Como consolo, o escritor chileno forjou
uma saída para o fracasso admitindo-o no rol dos grandes feitos; foi buscar o
consolo nos dizeres de William Carlos Williams para quem, dada a mobilidade, a poética
vanguardista “deve sempre falhar”, “deve sempre se mover para manter fora
de sua própria merda”. Quer dizer, retornamos à ideia, segundo a qual, a poesia
é um território movediço, porque uma zona de experimentação, e o fracasso seria
uma predisposição de sua natureza prevista desde sua própria origem, uma vez
que, que todo experimento está duplamente motivado para a realização ou o fracasso.
Mas, insistimos que isso parece ser uma alternativa muito cômoda para querer
filiar qualquer coisa como poesia ou literatura. (A literatura latino-americana
está repleta dessa alternativa — que o diga Mario Levrero).
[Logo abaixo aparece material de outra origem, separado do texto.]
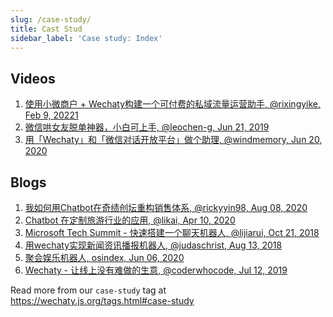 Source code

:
 ```yaml
---
slug: /case-study/
title: Cast Stud
sidebar_label: 'Case study: Index'
---
```


<!-- case study - Shows how users successfully employed this technology in the real world. -->

## Videos

1. [使用小微商户 + Wechaty构建一个可付费的私域流量运营助手, @rixingyike, Feb 9, 20221](money-bot.mdx)
1. [微信哄女友脱单神器，小白可上手, @leochen-g, Jun 21, 2019](coaxer-bot.mdx)
1. [用「Wechaty」和「微信对话开放平台」做个助理, @windmemory, Jun 20, 2020](assistant-bot.mdx)

## Blogs

1. [我如何用Chatbot在奇绩创坛重构销售体系, @rickyyin98, Aug 08, 2020](https://wechaty.js.org/2020/08/08/qijibot-sales-automation/)
1. [Chatbot 在定制旅游行业的应用, @likai, Apr 10, 2020](https://wechaty.js.org/2020/04/10/chatbot-on-uniqueway/)
1. [Microsoft Tech Summit - 快速搭建一个聊天机器人, @lijiarui, Oct 21, 2018](https://wechaty.js.org/2018/10/21/microsoft-tech-summit-chatbot-quick-started/)
1. [用wechaty实现新闻资讯播报机器人, @judaschrist, Aug 13, 2018](https://wechaty.js.org/2018/08/13/wechaty-xiaoli-bot/)
1. [聚会娱乐机器人, osindex, Jun 06, 2020](https://wechaty.js.org/2020/06/06/wechaty-game-bot/)
1. [Wechaty - 让线上没有难做的生意, @coderwhocode, Jul 12, 2019](https://wechaty.js.org/2019/07/12/wechaty-business-easy-pay/)

Read more from our `case-study` tag at <https://wechaty.js.org/tags.html#case-study>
É óbvio que Bolaño não
se interessa se filiar no rol do eruditismo ocidental (sabe-se que no tempo de
infrarrealista aborrece-se com as tentativas latino-americanas de vanguarda,
incluindo Nicanor Parra a quem depois considerará como sua influência), nem no
academicismo, mas uma polca nunca deixará de ser uma polca ainda que se passe a
chamá-la de noturno.
Notas
1 No texto que Javier Campos referido
no parágrafo seguinte, o pesquisador anota que Roberto Bolaño muda-se para a
Cidade do México com a família aos quinze anos; viveu até aos vinte anos quando
regressa ao Chile de Salvador Allende e tão logo se instala o golpe militar no
seu país natal muda-se outra vez para a capital mexicana de onde só sairá aos 24
anos para Barcelona. Soma-se, assim, quase uma década — “a parte mais
fundamental da sua formação de poeta e prosador”.
2 Os três artigos citados por
Javier Campos são: “El estridentismo” (1976); “Tres estridentistas” (1976) e
“La nueva poesia latino-americana” (Crisis o renacimiento?) (1977). Estridentista
se refere à vanguarda surgida em 1921 na Cidade do México com Manuel Maples
Acre que combinava aspectos do vanguardismo europeu do futurismo, cubismo,
dadaísmo e surrealismo.
3 Foram várias as fases do
movimento, dada as variações históricas do período — não esqueçamos os
terríveis anos das ditaduras na América Latina — e as idas e vindas do próprio
Bolaño. Na Infra. Revista Menstrual del Movimiento Infrarrealista,
juntam-se José Peguero, Bruno Montané, Carlos David Malfavón e Javier Suaárez Meji.
José Vicente Anaya, outro integrante, elenca vinte poetas fundadores do
infrarrealismo; além dos citados, Juan Esteban Harrington, Jorge Hernández,
Rubén Medina, Ramón Méndez Estrada, Cuauhtémoc Méndez Estrada, Lisa Johnson,
Mara Larrosa, Vera Larrosa, Pedro Damián Bautista, Victor Monjarás-Ruiz, Guadalupe
Ochoa, José Rosas Ribeyro, Estela Ramírez e Darío Galicia.